Development of third generation of Tidal Energy Converters (TECs) may boost the exploitation of the tidal stream energy resource in depth-limited regions. The hydrodynamic conditions of depth-limited tidal sites are highly influenced by changes in the bathymetric conditions, such as sedimentation and/or dredging operations, which are typical of these regions. Consequently, significant variations in terms of magnitude and predominant flow direction can be present during the operating life of tidal farms, which may compromise their viability. The objective of this work is to explore the potential effects caused by dredging operations on the performance of tidal farms and to propose initial threshold values for key variables (flow magnitude and direction, operating hours of TECs), to ensure the techno-economic viability of tidal farms. For this purpose, three potential tidal sites in a shallow water estuary (Ribadeo, NW Spain), were used as case study. Significant variations were found between the pre- and post-dredging scenarios in terms of energy production, with annual variations exceeding 38%, for the tidal sites present in the region.
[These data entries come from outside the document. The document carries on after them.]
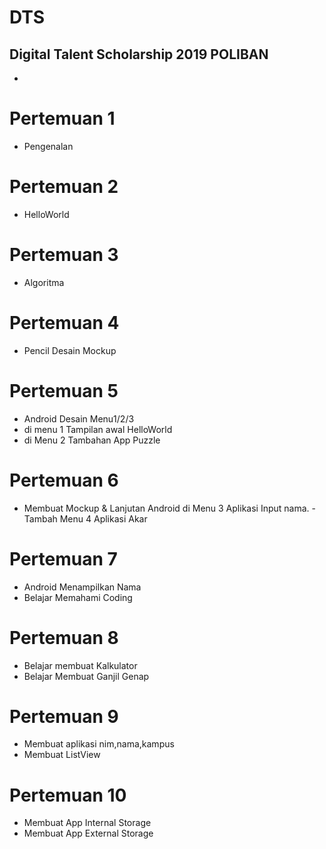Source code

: # DTS
Digital Talent Scholarship 2019 POLIBAN
- 
- 


# Pertemuan 1 
- Pengenalan

# Pertemuan 2 
- HelloWorld

# Pertemuan 3 
- Algoritma

# Pertemuan 4 
- Pencil Desain Mockup

# Pertemuan 5 
- Android Desain Menu1/2/3
- di menu 1 Tampilan awal HelloWorld
- di Menu 2 Tambahan App Puzzle

# Pertemuan 6 
- Membuat Mockup & Lanjutan Android di Menu 3 Aplikasi Input nama. - Tambah Menu 4 Aplikasi Akar

# Pertemuan 7
- Android Menampilkan Nama
- Belajar Memahami Coding

# Pertemuan 8
- Belajar membuat Kalkulator
- Belajar Membuat Ganjil Genap

# Pertemuan 9
- Membuat aplikasi nim,nama,kampus
- Membuat ListView

# Pertemuan 10
- Membuat App Internal Storage
- Membuat App External Storage
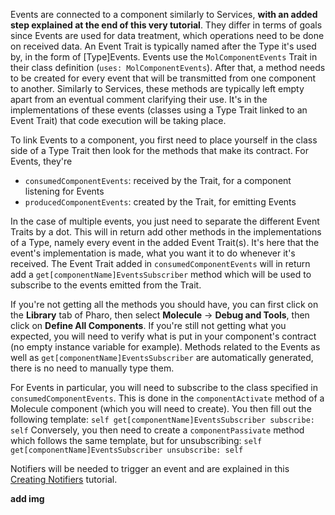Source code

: Events are connected to a component similarly to Services, **with an added step explained at the end of this very tutorial**.
They differ in terms of goals since Events are used for data treatment, which operations need to be done on received data.
An Event Trait is typically named after the Type it's used by, in the form of [Type]Events.
Events use the `MolComponentEvents` Trait in their class definition (`uses: MolComponentEvents`).
After that, a method needs to be created for every event that will be transmitted from one component to another.
Similarly to Services, these methods are typically left empty apart from an eventual comment clarifying their use.
It's in the implementations of these events (classes using a Type Trait linked to an Event Trait) that code execution will be taking place.

To link Events to a component, you first need to place yourself in the class side of a Type Trait then look for the methods that make its contract.
For Events, they're 
- `consumedComponentEvents`: received by the Trait, for a component listening for Events 
- `producedComponentEvents`: created by the Trait, for emitting Events

In the case of multiple events, you just need to separate the different Event Traits by a dot.
This will in return add other methods in the implementations of a Type, namely every event in the added Event Trait(s).
It's here that the event's implementation is made, what you want it to do whenever it's received.
The Event Trait added in `consumedComponentEvents` will in return add a `get[componentName]EventsSubscriber` method which will be used to subscribe to the events emitted from the Trait.

If you're not getting all the methods you should have, you can first click on the **Library** tab of Pharo, then select **Molecule** -> **Debug and Tools**, then click on **Define All Components**. If you're still not getting what you expected, you will need to verify what is put in your component's contract (no empty instance variable for example). Methods related to the Events as well as `get[componentName]EventsSubscriber` are automatically generated, there is no need to manually type them.

For Events in particular, you will need to subscribe to the class specified in `consumedComponentEvents`. 
This is done in the `componentActivate` method of a Molecule component (which you will need to create). You then fill out the following template:
`self get[componentName]EventsSubscriber subscribe: self`
Conversely, you then need to create a `componentPassivate` method which follows the same template, but for unsubscribing:
`self get[componentName]EventsSubscriber unsubscribe: self`

Notifiers will be needed to trigger an event and are explained in this [Creating Notifiers](https://github.com/OpenSmock/Molecule/blob/main/documentation/Creating%20Notifiers.md) tutorial.

**add img**
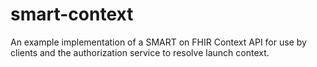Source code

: # smart-context
An example implementation of a SMART on FHIR Context API for use by clients and the authorization service to resolve launch context.
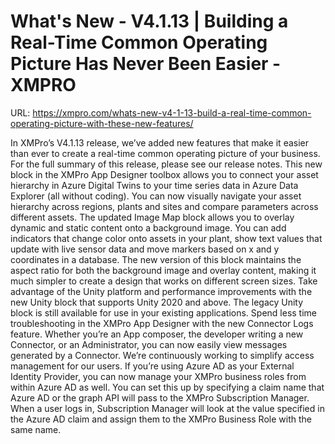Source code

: # What's New - V4.1.13 | Building a Real-Time Common Operating Picture Has Never Been Easier - XMPRO

URL: https://xmpro.com/whats-new-v4-1-13-build-a-real-time-common-operating-picture-with-these-new-features/

In XMPro’s V4.1.13 release, we’ve added new features that make it easier than ever to create a real-time common operating picture of your business.
For the full summary of this release, please see our release notes.
This new block in the XMPro App Designer toolbox allows you to connect your asset hierarchy in Azure Digital Twins to your time series data in Azure Data Explorer (all without coding).
You can now visually navigate your asset hierarchy across regions, plants and sites and compare parameters across different assets.
The updated Image Map block allows you to overlay dynamic and static content onto a background image. You can add indicators that change color onto assets in your plant, show text values that update with live sensor data and move markers based on x and y coordinates in a database.
The new version of this block maintains the aspect ratio for both the background image and overlay content, making it much simpler to create a design that works on different screen sizes.
Take advantage of the Unity platform and performance improvements with the new Unity block that supports Unity 2020 and above.
The legacy Unity block is still available for use in your existing applications.
Spend less time troubleshooting in the XMPro App Designer with the new Connector Logs feature. Whether you’re an App composer, the developer writing a new Connector, or an Administrator, you can now easily view messages generated by a Connector.
We’re continuously working to simplify access management for our users. If you’re using Azure AD as your External Identity Provider, you can now manage your XMPro business roles from within Azure AD as well.
You can set this up by specifying a claim name that Azure AD or the graph API will pass to the XMPro Subscription Manager. When a user logs in, Subscription Manager will look at the value specified in the Azure AD claim and assign them to the XMPro Business Role with the same name.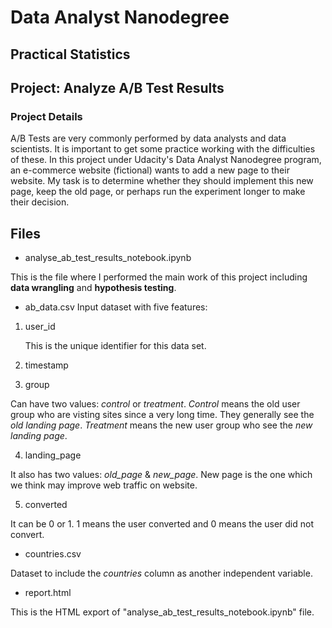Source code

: # Data Analyst Nanodegree

## Practical Statistics

## Project: Analyze A/B Test Results

### Project Details
A/B Tests are very commonly performed by data analysts and data scientists. It is important to get some practice working with the difficulties of these.
In this project under Udacity's Data Analyst Nanodegree program, an e-commerce website (fictional) wants to add a new page to their website.
My task is to determine whether they should implement this new page, keep the old page, or perhaps run the experiment longer to make their decision.

## Files

* analyse_ab_test_results_notebook.ipynb

This is the file where I performed the main work of this project including **data wrangling** and **hypothesis testing**.

* ab_data.csv
Input dataset with five features:

1. user_id

    This is the unique identifier for this data set.

2. timestamp

3. group

Can have two values: *control* or *treatment*. *Control* means the old user group who are visting sites since a very long time. They generally see the *old landing page*. *Treatment* means the new user group who see the *new landing page*.

4. landing_page

It also has two values: *old_page* & *new_page*. New page is the one which we think may improve web traffic on website.

5. converted

It can be 0 or 1. 1 means the user converted and 0 means the user did not convert.

* countries.csv

Dataset to include the *countries* column as another independent variable.

* report.html

This is the HTML export of "analyse_ab_test_results_notebook.ipynb" file.
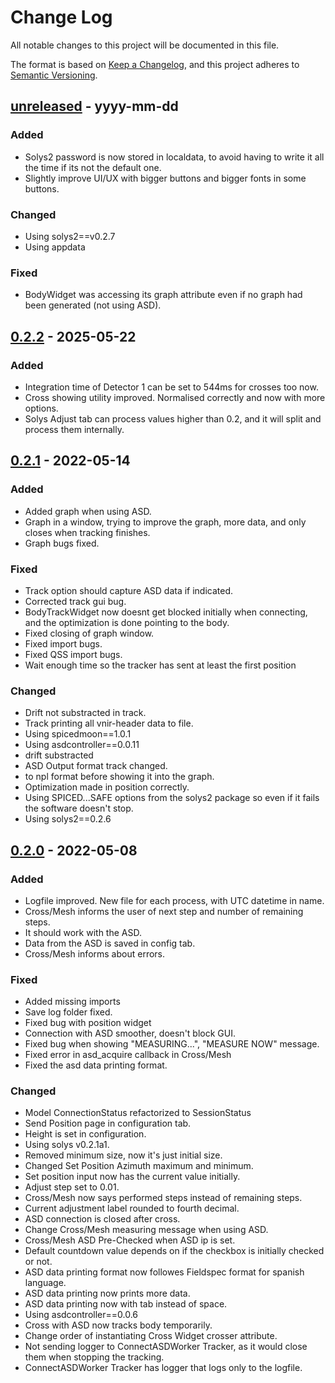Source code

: # Change Log

All notable changes to this project will be documented in this file.

The format is based on [Keep a Changelog](https://keepachangelog.com/en/1.1.0/),
and this project adheres to [Semantic Versioning](https://semver.org/spec/v2.0.0.html).

[//]: # "## [unreleased] - yyyy-mm-dd"

## [unreleased] - yyyy-mm-dd

### Added
- Solys2 password is now stored in localdata, to avoid having to write it all the time if its not the default one.
- Slightly improve UI/UX with bigger buttons and bigger fonts in some buttons.

### Changed
- Using solys2==v0.2.7
- Using appdata

### Fixed
- BodyWidget was accessing its graph attribute even if no graph had been generated (not using ASD).

## [0.2.2] - 2025-05-22

### Added
- Integration time of Detector 1 can be set to 544ms for crosses too now.
- Cross showing utility improved. Normalised correctly and now with more options.
- Solys Adjust tab can process values higher than 0.2, and it will split and process them internally.

## [0.2.1] - 2022-05-14

### Added
- Added graph when using ASD.
- Graph in a window, trying to improve the graph, more data, and only closes when tracking finishes.
- Graph bugs fixed.

### Fixed
- Track option should capture ASD data if indicated.
- Corrected track gui bug.
- BodyTrackWidget now doesnt get blocked initially when connecting, and the optimization is done pointing to the body.
- Fixed closing of graph window.
- Fixed import bugs.
- Fixed QSS import bugs.
- Wait enough time so the tracker has sent at least the first position

### Changed

- Drift not substracted in track.
- Track printing all vnir-header data to file.
- Using spicedmoon==1.0.1
- Using asdcontroller==0.0.11
- drift substracted
- ASD Output format track changed.
- to npl format before showing it into the graph.
- Optimization made in position correctly.
- Using SPICED...SAFE options from the solys2 package so even if it fails the software doesn't stop.
- Using solys2==0.2.6

## [0.2.0] - 2022-05-08

### Added

- Logfile improved. New file for each process, with UTC datetime in name.
- Cross/Mesh informs the user of next step and number of remaining steps.
- It should work with the ASD.
- Data from the ASD is saved in config tab.
- Cross/Mesh informs about errors.

### Fixed
- Added missing imports
- Save log folder fixed.
- Fixed bug with position widget
- Connection with ASD smoother, doesn't block GUI.
- Fixed bug when showing "MEASURING...", "MEASURE NOW" message.
- Fixed error in asd_acquire callback in Cross/Mesh
- Fixed the asd data printing format.

### Changed

- Model ConnectionStatus refactorized to SessionStatus
- Send Position page in configuration tab.
- Height is set in configuration.
- Using solys v0.2.1a1.
- Removed minimum size, now it's just initial size.
- Changed Set Position Azimuth maximum and minimum.
- Set position input now has the current value initially.
- Adjust step set to 0.01.
- Cross/Mesh now says performed steps instead of remaining steps.
- Current adjustment label rounded to fourth decimal.
- ASD connection is closed after cross.
- Change Cross/Mesh measuring message when using ASD.
- Cross/Mesh ASD Pre-Checked when ASD ip is set.
- Default countdown value depends on if the checkbox is initially checked or not.
- ASD data printing format now followes Fieldspec format for spanish language.
- ASD data printing now prints more data.
- ASD data printing now with tab instead of space.
- Using asdcontroller==0.0.6
- Cross with ASD now tracks body temporarily.
- Change order of instantiating Cross Widget crosser attribute.
- Not sending logger to ConnectASDWorker Tracker, as it would close them when stopping the tracking.
- ConnectASDWorker Tracker has logger that logs only to the logfile.


[unreleased]: https://github.com/javgat/solys2tracker/-/compare/v0.2.2...HEAD
[0.2.2]: https://github.com/javgat/solys2tracker/-/compare/v0.2.1...v0.2.2
[0.2.1]: https://github.com/javgat/solys2tracker/-/compare/v0.2.0-beta.5...v0.2.1
[0.2.0]: https://gitlab.com/javgat/solys2tracker/-/releases/v0.2.0-beta.5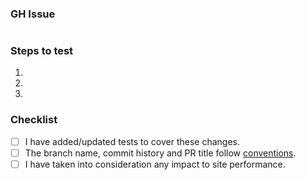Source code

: ### GH Issue

#

### Steps to test

1.
1.
1.

### Checklist
- [ ] I have added/updated tests to cover these changes.
- [ ] The branch name, commit history and PR title follow [conventions](https://developers.eoscostarica.io/docs/open-source-guidelines#pull-request-general-guidelines).
- [ ] I have taken into consideration any impact to site performance.
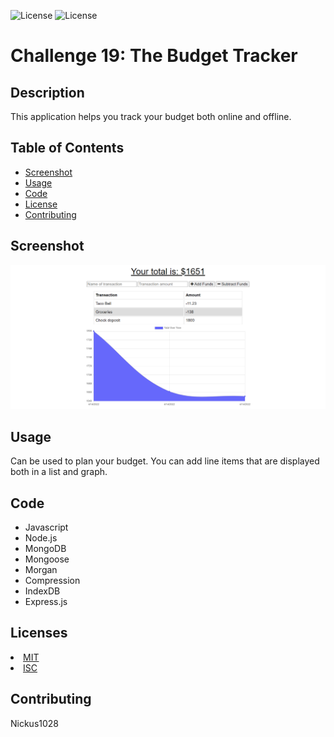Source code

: ![License](https://img.shields.io/static/v1?label=License&message=MIT&color=BLUE) ![License](https://img.shields.io/static/v1?label=License&message=ISC&color=BLUE)

# Challenge 19: The Budget Tracker

## Description
This application helps you track your budget both online and offline.

## Table of Contents

* [Screenshot](#screenshot)
* [Usage](#usage)
* [Code](#code)
* [License](#license)
* [Contributing](#contributing)

## Screenshot
![Budget Tracker Screenshot](./assets/budget-tracker-screenshot.jpg)


## Usage
Can be used to plan your budget. You can add line items that are displayed both in a list and graph.

## Code
* Javascript
* Node.js
* MongoDB
* Mongoose
* Morgan
* Compression
* IndexDB
* Express.js

## Licenses
<li><a href = "https://opensource.org/licenses/MIT">MIT</a></li><li><a href = "https://opensource.org/licenses/ISC">ISC</a></li>

## Contributing
Nickus1028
In sum, the present study highlights the importance of considering the potential bathymetric changes in the decision-making process, when planning the installation of tidal farms in depth-limited regions.

Suggested Citation

  • Álvarez, M. & Ramos, V. & Carballo, R. & Arean, N. & Torres, M. & Iglesias, G., 2020. "The influence of dredging for locating a tidal stream energy farm," Renewable Energy, Elsevier, vol. 146(C), pages 242-253.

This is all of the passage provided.